Presented By: Communication and Media
Communication & Media Speaker Series
Giving Voice: Mobile Communication, Disability, and Inequality with Dr. Meryl Alper
Mobile communication technologies are often hailed in the popular press and public policy as a means of “giving voice to the voiceless.” Behind the praise are determinist beliefs about technology as a gateway to opportunity, voice as a metaphor for agency and self-representation, and voicelessness as a stable and natural category. In this talk, based on her new book Giving Voice: Mobile Communication, Disability, and Inequality (MIT Press, 2017), Dr. Meryl Alper offers a new angle on these established critiques through a qualitative study of individuals with significant communication disabilities who use mobile devices for synthetic speech output. Alper finds that despite widespread claims to empowerment, these tools are still subject to disempowering structural inequalities. Culture, laws, institutions, and even technology itself can reinforce disparities among those with disabilities across class, race, ethnicity, and gender.
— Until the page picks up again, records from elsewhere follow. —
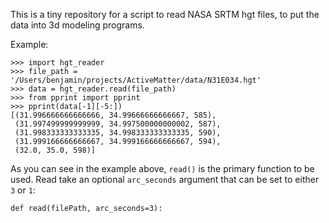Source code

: This is a tiny repository for a script to read NASA SRTM hgt files, to put the
data into 3d modeling programs.

Example:

    >>> import hgt_reader
    >>> file_path = '/Users/benjamin/projects/ActiveMatter/data/N31E034.hgt'
    >>> data = hgt_reader.read(file_path)
    >>> from pprint import pprint
    >>> pprint(data[-1][-5:])
    [(31.996666666666666, 34.99666666666667, 585),
     (31.997499999999999, 34.997500000000002, 587),
     (31.998333333333335, 34.998333333333335, 590),
     (31.999166666666667, 34.999166666666667, 594),
     (32.0, 35.0, 598)]

As you can see in the example above, `read()` is the primary function to be
used. Read take an optional `arc_seconds` argument that can be set to either `3` or `1`:

    def read(filePath, arc_seconds=3):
Alper argues that voice is an overused and imprecise metaphor in media and communication studies, one that abstracts, obscures, and oversimplifies the human experience of disability. She will discuss implications of her research for our rapidly changing media ecology and political environment, where the question is not only which voices get to speak, but also who is thought to have a voice to speak with in the first place.